Your objective
If a record holds a picture, drop the picture and repeat everything else word for word.

Source data
::::

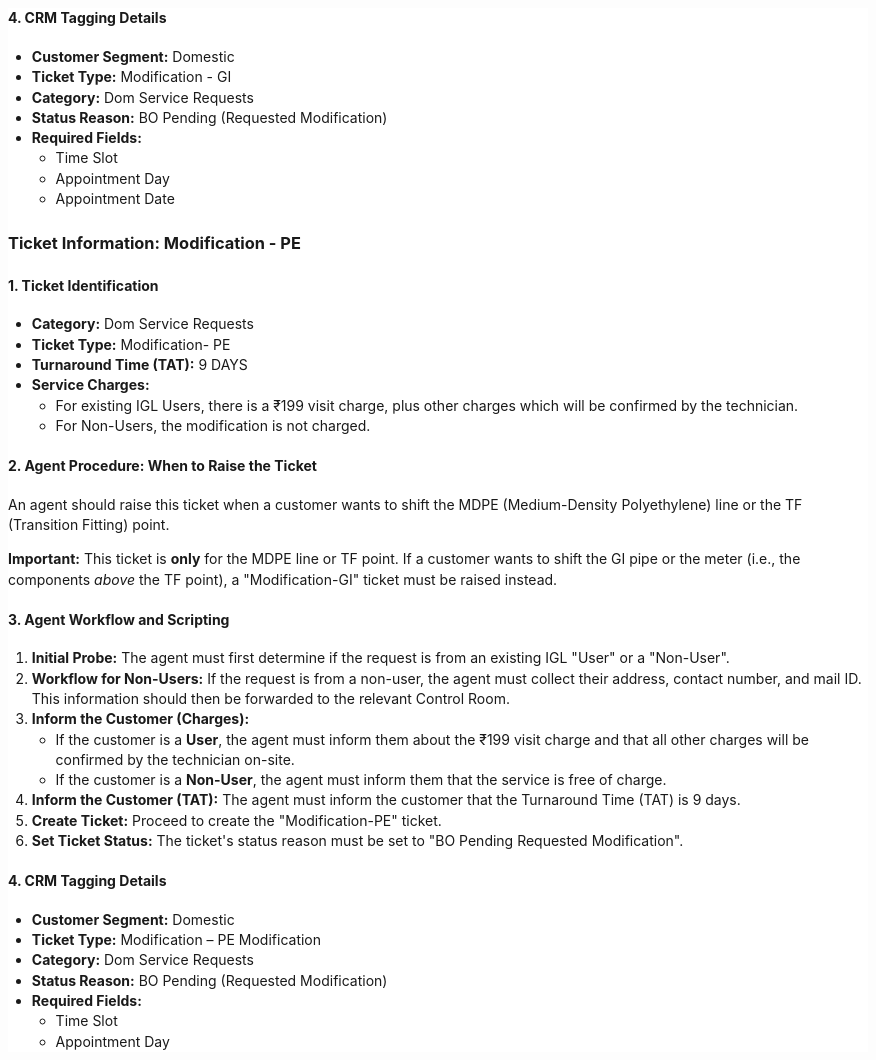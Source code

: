 #### **4. CRM Tagging Details**

- **Customer Segment:** Domestic
- **Ticket Type:** Modification - GI
- **Category:** Dom Service Requests
- **Status Reason:** BO Pending (Requested Modification)
- **Required Fields:**
  - Time Slot
  - Appointment Day
  - Appointment Date

### **Ticket Information: Modification - PE**

#### **1. Ticket Identification**

- **Category:** Dom Service Requests
- **Ticket Type:** Modification- PE
- **Turnaround Time (TAT):** 9 DAYS
- **Service Charges:**
  - For existing IGL Users, there is a ₹199 visit charge, plus other charges which will be confirmed by the technician.
  - For Non-Users, the modification is not charged.

#### **2. Agent Procedure: When to Raise the Ticket**

An agent should raise this ticket when a customer wants to shift the MDPE (Medium-Density Polyethylene) line or the TF (Transition Fitting) point.

**Important:** This ticket is **only** for the MDPE line or TF point. If a customer wants to shift the GI pipe or the meter (i.e., the components _above_ the TF point), a "Modification-GI" ticket must be raised instead.

#### **3. Agent Workflow and Scripting**

1.  **Initial Probe:** The agent must first determine if the request is from an existing IGL "User" or a "Non-User".
2.  **Workflow for Non-Users:** If the request is from a non-user, the agent must collect their address, contact number, and mail ID. This information should then be forwarded to the relevant Control Room.
3.  **Inform the Customer (Charges):**
    - If the customer is a **User**, the agent must inform them about the ₹199 visit charge and that all other charges will be confirmed by the technician on-site.
    - If the customer is a **Non-User**, the agent must inform them that the service is free of charge.
4.  **Inform the Customer (TAT):** The agent must inform the customer that the Turnaround Time (TAT) is 9 days.
5.  **Create Ticket:** Proceed to create the "Modification-PE" ticket.
6.  **Set Ticket Status:** The ticket's status reason must be set to "BO Pending Requested Modification".

#### **4. CRM Tagging Details**

- **Customer Segment:** Domestic
- **Ticket Type:** Modification – PE Modification
- **Category:** Dom Service Requests
- **Status Reason:** BO Pending (Requested Modification)
- **Required Fields:**
  - Time Slot
  - Appointment Day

::::

Solution to this task
Source code

: #### **4. CRM Tagging Details**

- **Customer Segment:** Domestic
- **Ticket Type:** Modification - GI
- **Category:** Dom Service Requests
- **Status Reason:** BO Pending (Requested Modification)
- **Required Fields:**
  - Time Slot
  - Appointment Day
  - Appointment Date

### **Ticket Information: Modification - PE**

#### **1. Ticket Identification**

- **Category:** Dom Service Requests
- **Ticket Type:** Modification- PE
- **Turnaround Time (TAT):** 9 DAYS
- **Service Charges:**
  - For existing IGL Users, there is a ₹199 visit charge, plus other charges which will be confirmed by the technician.
  - For Non-Users, the modification is not charged.

#### **2. Agent Procedure: When to Raise the Ticket**

An agent should raise this ticket when a customer wants to shift the MDPE (Medium-Density Polyethylene) line or the TF (Transition Fitting) point.

**Important:** This ticket is **only** for the MDPE line or TF point. If a customer wants to shift the GI pipe or the meter (i.e., the components _above_ the TF point), a "Modification-GI" ticket must be raised instead.

#### **3. Agent Workflow and Scripting**

1.  **Initial Probe:** The agent must first determine if the request is from an existing IGL "User" or a "Non-User".
2.  **Workflow for Non-Users:** If the request is from a non-user, the agent must collect their address, contact number, and mail ID. This information should then be forwarded to the relevant Control Room.
3.  **Inform the Customer (Charges):**
    - If the customer is a **User**, the agent must inform them about the ₹199 visit charge and that all other charges will be confirmed by the technician on-site.
    - If the customer is a **Non-User**, the agent must inform them that the service is free of charge.
4.  **Inform the Customer (TAT):** The agent must inform the customer that the Turnaround Time (TAT) is 9 days.
5.  **Create Ticket:** Proceed to create the "Modification-PE" ticket.
6.  **Set Ticket Status:** The ticket's status reason must be set to "BO Pending Requested Modification".

#### **4. CRM Tagging Details**

- **Customer Segment:** Domestic
- **Ticket Type:** Modification – PE Modification
- **Category:** Dom Service Requests
- **Status Reason:** BO Pending (Requested Modification)
- **Required Fields:**
  - Time Slot
  - Appointment Day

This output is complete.